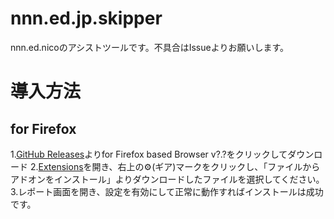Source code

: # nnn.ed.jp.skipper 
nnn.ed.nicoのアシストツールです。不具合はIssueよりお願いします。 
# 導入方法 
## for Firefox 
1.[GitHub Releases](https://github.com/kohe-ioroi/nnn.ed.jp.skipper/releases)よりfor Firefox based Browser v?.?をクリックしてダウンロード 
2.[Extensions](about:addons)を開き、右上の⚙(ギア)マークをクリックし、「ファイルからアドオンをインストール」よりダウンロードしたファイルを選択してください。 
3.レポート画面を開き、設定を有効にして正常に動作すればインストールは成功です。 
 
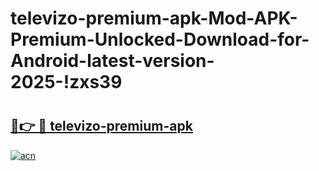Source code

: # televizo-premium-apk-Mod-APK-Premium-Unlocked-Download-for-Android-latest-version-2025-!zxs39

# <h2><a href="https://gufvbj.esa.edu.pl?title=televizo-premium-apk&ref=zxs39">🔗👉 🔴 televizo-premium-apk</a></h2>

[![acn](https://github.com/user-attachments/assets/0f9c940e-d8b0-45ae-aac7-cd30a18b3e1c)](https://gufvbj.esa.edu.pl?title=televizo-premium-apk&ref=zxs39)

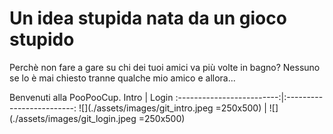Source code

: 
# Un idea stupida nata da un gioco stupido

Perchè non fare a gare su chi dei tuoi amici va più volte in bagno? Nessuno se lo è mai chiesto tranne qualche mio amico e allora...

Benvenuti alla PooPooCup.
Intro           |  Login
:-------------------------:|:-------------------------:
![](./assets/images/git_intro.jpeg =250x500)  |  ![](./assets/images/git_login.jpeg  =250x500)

*****

WHAT IS REQUIRED: Which lines of the data contain the word "title"? Copy each one.

EXERCISE ANSWER:
# <h2><a href="https://gufvbj.esa.edu.pl?title=televizo-premium-apk&ref=zxs39">🔗👉 🔴 televizo-premium-apk</a></h2>
[![acn](https://github.com/user-attachments/assets/0f9c940e-d8b0-45ae-aac7-cd30a18b3e1c)](https://gufvbj.esa.edu.pl?title=televizo-premium-apk&ref=zxs39)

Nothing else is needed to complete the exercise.